--- TASK INSTRUCTIONS ---
Where the data below has the string "compare", return the whole line.

[Source data]
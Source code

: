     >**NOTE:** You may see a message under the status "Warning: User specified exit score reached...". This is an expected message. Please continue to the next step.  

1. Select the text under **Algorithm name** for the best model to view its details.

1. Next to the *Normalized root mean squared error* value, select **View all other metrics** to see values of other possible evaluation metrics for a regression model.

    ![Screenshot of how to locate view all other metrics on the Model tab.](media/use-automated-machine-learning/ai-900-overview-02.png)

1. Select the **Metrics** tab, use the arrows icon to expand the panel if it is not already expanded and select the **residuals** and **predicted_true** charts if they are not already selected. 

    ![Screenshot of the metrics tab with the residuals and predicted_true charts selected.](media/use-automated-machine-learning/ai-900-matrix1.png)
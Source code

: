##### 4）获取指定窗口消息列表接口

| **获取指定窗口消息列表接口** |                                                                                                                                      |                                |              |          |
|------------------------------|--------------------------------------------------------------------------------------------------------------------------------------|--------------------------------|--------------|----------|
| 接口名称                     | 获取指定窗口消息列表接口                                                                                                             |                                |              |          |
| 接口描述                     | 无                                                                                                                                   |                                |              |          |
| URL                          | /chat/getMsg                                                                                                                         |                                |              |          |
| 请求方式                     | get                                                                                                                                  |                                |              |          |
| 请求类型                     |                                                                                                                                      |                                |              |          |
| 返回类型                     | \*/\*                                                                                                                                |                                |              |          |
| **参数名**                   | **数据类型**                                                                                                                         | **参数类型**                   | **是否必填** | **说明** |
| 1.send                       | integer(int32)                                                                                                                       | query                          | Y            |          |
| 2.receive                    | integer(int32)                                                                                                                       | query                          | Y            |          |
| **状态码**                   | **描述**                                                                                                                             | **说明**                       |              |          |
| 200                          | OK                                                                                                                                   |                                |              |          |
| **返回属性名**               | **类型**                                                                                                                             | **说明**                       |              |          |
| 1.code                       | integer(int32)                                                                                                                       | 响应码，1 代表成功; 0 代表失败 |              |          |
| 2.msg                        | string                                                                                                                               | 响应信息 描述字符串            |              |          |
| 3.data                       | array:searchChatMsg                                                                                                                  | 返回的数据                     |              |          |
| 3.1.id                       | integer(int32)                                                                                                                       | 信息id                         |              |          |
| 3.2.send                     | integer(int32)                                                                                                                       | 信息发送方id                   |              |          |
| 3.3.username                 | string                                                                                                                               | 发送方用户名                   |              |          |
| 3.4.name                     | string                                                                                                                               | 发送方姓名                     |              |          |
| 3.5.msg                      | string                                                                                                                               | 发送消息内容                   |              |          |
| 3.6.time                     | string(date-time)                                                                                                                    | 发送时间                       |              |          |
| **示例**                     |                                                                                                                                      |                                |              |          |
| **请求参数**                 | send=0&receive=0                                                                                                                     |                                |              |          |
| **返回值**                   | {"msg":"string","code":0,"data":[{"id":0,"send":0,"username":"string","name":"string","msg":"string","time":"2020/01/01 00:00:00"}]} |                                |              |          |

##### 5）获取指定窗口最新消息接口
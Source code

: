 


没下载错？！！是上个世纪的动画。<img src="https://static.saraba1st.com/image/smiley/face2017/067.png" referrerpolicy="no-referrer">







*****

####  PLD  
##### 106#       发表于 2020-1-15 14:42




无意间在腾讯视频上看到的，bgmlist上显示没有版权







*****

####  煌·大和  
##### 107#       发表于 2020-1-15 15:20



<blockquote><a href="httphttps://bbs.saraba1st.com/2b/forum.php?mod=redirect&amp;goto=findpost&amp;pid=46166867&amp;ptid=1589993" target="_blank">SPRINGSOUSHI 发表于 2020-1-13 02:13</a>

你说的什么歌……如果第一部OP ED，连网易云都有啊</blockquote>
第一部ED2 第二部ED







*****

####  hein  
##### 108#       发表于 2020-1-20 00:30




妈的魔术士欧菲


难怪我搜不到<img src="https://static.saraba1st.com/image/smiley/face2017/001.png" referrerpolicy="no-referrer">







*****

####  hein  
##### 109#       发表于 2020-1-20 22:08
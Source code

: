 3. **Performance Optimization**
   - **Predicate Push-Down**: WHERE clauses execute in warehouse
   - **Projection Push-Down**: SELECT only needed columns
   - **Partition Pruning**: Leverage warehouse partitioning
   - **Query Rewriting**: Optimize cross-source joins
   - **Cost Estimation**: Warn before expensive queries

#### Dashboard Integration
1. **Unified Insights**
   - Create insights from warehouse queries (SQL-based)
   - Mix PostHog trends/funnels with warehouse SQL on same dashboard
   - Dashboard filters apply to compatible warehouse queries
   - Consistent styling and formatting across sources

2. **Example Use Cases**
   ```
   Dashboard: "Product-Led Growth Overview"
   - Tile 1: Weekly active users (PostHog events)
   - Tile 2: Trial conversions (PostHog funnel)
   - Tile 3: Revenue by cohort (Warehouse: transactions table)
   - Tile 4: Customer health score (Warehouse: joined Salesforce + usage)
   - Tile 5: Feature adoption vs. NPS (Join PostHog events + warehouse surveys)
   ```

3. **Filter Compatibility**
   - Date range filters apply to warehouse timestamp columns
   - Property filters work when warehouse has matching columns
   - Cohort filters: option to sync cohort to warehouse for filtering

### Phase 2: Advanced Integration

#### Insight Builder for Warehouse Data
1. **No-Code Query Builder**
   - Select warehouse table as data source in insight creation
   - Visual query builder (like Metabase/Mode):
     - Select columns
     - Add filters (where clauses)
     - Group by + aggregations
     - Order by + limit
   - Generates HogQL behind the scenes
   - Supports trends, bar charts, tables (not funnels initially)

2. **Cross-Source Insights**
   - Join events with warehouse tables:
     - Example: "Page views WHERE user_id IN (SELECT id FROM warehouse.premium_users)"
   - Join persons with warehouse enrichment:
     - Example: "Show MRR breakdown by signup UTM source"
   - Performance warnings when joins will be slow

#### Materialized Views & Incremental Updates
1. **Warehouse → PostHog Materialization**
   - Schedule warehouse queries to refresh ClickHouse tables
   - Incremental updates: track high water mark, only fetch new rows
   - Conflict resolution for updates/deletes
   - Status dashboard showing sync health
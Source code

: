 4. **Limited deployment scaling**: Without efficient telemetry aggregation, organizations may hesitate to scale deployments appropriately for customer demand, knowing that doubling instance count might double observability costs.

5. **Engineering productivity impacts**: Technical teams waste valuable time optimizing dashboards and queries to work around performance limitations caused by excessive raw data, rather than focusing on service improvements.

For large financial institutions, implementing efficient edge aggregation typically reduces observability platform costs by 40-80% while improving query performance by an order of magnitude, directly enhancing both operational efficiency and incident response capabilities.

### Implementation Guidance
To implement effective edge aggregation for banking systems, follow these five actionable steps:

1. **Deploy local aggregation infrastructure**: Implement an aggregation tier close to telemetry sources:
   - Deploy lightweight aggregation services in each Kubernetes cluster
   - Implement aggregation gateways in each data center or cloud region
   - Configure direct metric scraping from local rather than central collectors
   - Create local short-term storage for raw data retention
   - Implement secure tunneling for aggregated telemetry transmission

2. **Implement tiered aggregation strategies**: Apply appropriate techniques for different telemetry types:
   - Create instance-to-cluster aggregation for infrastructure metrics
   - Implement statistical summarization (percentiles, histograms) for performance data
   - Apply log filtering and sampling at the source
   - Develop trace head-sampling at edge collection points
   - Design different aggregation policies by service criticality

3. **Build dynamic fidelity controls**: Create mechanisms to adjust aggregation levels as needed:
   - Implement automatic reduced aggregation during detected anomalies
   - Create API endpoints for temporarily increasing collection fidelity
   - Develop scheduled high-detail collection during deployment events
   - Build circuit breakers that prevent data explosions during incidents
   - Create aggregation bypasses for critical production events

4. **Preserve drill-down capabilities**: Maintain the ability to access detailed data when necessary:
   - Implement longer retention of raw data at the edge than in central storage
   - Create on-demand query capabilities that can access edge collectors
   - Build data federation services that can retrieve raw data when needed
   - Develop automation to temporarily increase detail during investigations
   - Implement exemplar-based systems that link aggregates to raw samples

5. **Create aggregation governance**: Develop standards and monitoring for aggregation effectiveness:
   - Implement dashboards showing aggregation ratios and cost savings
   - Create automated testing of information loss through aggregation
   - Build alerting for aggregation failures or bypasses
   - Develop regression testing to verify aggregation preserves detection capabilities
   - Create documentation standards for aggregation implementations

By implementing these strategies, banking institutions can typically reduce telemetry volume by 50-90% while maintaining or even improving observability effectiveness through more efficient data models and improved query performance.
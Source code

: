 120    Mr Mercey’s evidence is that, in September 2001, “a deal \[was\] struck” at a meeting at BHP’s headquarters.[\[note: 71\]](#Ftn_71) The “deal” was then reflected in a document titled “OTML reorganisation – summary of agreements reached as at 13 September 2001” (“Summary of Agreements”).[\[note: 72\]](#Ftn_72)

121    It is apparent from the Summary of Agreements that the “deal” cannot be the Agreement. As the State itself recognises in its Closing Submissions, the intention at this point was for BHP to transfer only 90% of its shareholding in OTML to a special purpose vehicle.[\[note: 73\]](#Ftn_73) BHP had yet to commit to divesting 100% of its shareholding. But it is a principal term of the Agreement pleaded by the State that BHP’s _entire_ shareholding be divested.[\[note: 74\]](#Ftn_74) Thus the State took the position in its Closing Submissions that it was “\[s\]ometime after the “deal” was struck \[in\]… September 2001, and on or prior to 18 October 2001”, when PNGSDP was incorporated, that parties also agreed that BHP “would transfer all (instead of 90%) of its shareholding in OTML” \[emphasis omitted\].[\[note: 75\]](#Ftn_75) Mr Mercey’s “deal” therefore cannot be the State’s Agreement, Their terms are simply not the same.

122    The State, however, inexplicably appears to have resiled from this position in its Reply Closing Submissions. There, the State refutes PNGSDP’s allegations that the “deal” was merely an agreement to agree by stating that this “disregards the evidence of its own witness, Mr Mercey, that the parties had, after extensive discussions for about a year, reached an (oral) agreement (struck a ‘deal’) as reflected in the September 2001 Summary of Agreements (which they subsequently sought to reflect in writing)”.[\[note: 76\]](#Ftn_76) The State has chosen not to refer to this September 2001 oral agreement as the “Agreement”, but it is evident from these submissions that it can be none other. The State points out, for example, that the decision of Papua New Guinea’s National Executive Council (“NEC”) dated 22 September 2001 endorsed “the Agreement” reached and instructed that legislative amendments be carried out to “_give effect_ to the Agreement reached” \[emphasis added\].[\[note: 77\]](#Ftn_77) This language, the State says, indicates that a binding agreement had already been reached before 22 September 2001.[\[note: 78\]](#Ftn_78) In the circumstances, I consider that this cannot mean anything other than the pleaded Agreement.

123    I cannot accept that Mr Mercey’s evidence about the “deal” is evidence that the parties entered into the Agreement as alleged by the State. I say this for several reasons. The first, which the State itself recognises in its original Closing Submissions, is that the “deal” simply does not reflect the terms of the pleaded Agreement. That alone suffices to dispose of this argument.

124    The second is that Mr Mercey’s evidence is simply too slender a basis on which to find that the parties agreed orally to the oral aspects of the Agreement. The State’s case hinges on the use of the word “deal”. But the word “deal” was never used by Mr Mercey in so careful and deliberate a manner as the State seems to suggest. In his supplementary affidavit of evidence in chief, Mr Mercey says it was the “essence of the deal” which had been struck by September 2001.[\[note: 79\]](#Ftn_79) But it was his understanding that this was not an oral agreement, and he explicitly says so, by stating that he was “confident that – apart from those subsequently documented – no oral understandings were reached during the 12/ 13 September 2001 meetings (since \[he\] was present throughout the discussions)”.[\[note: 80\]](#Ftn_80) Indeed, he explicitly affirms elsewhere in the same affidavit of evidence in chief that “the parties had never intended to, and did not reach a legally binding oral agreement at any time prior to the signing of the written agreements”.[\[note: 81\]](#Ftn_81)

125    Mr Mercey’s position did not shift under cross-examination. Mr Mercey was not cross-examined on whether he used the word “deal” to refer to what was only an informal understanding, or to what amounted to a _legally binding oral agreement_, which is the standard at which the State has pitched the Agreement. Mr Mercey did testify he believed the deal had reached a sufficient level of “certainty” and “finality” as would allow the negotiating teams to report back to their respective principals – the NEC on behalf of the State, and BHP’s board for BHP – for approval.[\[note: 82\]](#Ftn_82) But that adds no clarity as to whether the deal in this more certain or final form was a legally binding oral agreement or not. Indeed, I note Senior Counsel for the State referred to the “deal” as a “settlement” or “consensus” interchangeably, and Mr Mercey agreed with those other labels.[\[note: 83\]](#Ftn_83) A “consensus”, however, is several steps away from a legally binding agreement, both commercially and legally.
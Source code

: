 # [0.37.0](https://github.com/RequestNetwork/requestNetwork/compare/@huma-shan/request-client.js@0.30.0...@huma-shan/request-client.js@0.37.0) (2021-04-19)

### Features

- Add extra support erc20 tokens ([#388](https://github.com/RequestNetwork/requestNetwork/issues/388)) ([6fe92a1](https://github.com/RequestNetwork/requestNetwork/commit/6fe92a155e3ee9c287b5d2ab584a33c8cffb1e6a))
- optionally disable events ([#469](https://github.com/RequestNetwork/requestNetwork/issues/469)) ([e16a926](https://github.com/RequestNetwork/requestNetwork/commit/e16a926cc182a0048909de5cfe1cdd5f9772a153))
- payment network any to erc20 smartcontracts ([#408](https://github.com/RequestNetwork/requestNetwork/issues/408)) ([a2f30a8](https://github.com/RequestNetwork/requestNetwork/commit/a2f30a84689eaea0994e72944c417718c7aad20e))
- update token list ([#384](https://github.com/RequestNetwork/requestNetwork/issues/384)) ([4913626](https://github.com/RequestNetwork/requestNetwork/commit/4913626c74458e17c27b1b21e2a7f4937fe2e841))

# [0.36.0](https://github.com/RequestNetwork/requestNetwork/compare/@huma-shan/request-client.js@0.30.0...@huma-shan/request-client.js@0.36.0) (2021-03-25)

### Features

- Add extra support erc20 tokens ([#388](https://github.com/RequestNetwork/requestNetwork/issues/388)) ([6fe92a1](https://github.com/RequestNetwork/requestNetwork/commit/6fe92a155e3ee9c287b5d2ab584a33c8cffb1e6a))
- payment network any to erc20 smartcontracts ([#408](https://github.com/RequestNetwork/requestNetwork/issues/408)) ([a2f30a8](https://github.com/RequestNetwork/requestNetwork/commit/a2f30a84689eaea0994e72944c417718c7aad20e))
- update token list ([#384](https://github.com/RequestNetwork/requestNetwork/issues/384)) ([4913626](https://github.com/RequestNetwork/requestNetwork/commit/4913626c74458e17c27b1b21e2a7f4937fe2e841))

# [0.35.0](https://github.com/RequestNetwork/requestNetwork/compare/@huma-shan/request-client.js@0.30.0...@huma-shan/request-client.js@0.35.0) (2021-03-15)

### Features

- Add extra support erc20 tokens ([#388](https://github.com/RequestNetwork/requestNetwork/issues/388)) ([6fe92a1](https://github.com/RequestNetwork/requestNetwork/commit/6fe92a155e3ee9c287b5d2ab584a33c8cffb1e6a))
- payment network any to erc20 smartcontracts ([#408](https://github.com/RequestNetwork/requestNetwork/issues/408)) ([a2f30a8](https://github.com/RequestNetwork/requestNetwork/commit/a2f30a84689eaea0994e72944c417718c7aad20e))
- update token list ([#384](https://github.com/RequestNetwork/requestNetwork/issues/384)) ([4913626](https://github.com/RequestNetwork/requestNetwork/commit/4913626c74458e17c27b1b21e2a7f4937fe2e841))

--- EXERCISE RESPONSE ---
: # [0.37.0](https://github.com/RequestNetwork/requestNetwork/compare/@huma-shan/request-client.js@0.30.0...@huma-shan/request-client.js@0.37.0) (2021-04-19)
# [0.36.0](https://github.com/RequestNetwork/requestNetwork/compare/@huma-shan/request-client.js@0.30.0...@huma-shan/request-client.js@0.36.0) (2021-03-25)
# [0.35.0](https://github.com/RequestNetwork/requestNetwork/compare/@huma-shan/request-client.js@0.30.0...@huma-shan/request-client.js@0.35.0) (2021-03-15)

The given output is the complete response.